Carlo's Think Pieces

Reflections of a Filipino in the Netherlands

Elect parliamentarians based on the proportional representation system

Posted by butalidnl on 18 September 2006

I agree with the GMA government when it says that the Philippines needs a change in the government system, and even that the constitution needs to be amended as part of this process of change. However, I differ with it in that I feel that the constitutional proposals they have put forward are ineffective. We need real changes, not cosmetic ones.

The proposal to change from a presidential system with a bicameral legislature, to a parliamentary system with a unicameral legislature is not automatically going to address the big problems with the present system. Gridlock in the making of laws, corruption, weak party system – all these features will not only be maintained by the proposed changes in the constitution, they will even grow worse.

The key change that needs to be made is not on what we elect, but on how we elect our representatives.
The proposed changes to the constitution will  keep the basic workings of the system intact. Under the current charter change proposal, the parliament members will be elected on the basis of whoever gets the most votes (note, not the majority of the votes, but a “plurality”) in the present congressional districts.  This means that the present system of patronage and pork barrel will likely be maintained.
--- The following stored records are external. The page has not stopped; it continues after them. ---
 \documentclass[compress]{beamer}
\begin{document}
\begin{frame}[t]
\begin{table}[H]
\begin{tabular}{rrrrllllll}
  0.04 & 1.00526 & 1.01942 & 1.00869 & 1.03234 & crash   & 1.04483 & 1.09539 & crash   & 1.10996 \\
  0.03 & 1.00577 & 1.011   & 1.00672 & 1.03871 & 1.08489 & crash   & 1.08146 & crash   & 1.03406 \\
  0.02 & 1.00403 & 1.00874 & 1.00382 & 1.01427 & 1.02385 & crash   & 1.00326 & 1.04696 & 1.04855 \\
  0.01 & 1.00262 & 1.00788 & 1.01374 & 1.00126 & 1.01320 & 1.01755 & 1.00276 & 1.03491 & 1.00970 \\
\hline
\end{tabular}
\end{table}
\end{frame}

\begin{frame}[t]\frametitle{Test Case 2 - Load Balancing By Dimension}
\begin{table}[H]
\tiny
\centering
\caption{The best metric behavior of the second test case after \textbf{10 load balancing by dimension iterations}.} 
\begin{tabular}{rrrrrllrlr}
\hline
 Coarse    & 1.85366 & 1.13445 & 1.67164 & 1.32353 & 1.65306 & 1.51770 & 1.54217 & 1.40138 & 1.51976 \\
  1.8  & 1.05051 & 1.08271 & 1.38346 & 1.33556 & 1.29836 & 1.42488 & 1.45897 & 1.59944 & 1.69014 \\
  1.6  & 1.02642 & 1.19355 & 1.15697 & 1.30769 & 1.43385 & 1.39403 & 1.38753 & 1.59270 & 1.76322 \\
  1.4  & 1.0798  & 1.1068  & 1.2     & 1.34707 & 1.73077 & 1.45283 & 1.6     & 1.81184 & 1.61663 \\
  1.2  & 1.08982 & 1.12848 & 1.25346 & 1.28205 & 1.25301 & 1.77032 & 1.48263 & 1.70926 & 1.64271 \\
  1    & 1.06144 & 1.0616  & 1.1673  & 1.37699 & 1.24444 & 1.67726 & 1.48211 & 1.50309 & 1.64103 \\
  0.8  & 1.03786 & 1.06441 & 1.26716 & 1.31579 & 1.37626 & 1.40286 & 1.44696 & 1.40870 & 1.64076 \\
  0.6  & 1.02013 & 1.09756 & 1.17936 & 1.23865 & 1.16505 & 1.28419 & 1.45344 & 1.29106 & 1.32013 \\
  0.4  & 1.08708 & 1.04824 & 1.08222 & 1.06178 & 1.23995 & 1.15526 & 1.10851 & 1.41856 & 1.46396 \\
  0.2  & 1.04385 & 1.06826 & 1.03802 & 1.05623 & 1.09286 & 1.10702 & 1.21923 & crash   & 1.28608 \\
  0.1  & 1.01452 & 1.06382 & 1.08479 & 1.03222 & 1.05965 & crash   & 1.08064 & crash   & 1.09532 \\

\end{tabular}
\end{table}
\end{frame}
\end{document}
In order to abolish the system of patronage and pork barrel, we need to cut the link between local interests and national policymaking. Thus, representatives should no longer be elected on the basis of constituencies, or districts. Under the proportional representation system of electing parliament, the voters choose the party that they like (hopefully, on the basis of the party platform) and the seats are allocated on the basis of the percentage of the overall national votes that the various parties get. This means that if a party gets 10% of the votes, it is entitled to 10% of the seats (which, in a 200 member parliament, means that it would get 20 seats).

This system is not that new to the Philippines. We have it already in the form of the party-list system.  At present, though, the party-list system only applies (at most) to 50 seats out of 250 in the House of Representatives. It is also only open to parties which represent the “underrepresented sectors of society” – and thus excludes the main political parties. What we need to do is to expand the party-list system to include all the seats in parliament, and to include all parties.

Since, with this system of electing parliament, there is no longer a direct link between a constituency area and the individual seats, there will be no need to develop patronage in one’s “base” in order to get elected. It will also mean that “pork barrel” as a way of developing patronage will also no longer be needed. What will instead develop will be a party system – since representation will be thru parties.  It will also mean that the parliamentarians will need to concentrate on their main work, which is to make national policies.

We should also adopt the rule in the present party-list law, wherein the lawmakers represent their parties, and when they leave the party, they automatically lose their seat in parliament. This will make it impossible for one to shift party affiliation in between elections. The list of party candidates will be the official list of succession for party seats in parliament, and this list is filed before the elections. And nobody is allowed to be in more than one list.
This system forces parties to form coalitions in order to get a working majority. It means that the ruling coalition will grow on the basis of inter-party negotiations, and not on recruiting members from other parties.

The proportional representation system also ensures that a majority of the population gets represented in the government. Since the parliamentarians’ seats are apportioned according to the votes their parties get in the elections, a majority in parliament will need to represent the majority of voters.
With this system, it would be possible for parties which represent a wide variety of views and interests to run for parliament. This is good for democracy, in that no significant group of voters would be left out of the political life.

The proportional representation system also would improve party discipline among parliamentarians. If a parliamentarian is consistently absent during sessions, this would be bad for the party, and thus the party could expel the delinquent parliamentarian from the party – meaning that he/she loses the seat. In many parliaments, this system ensures good attendance in parliament sessions. It also means that if a member of parliament regularly votes contrary to the party’s position she/he risks being thrown out.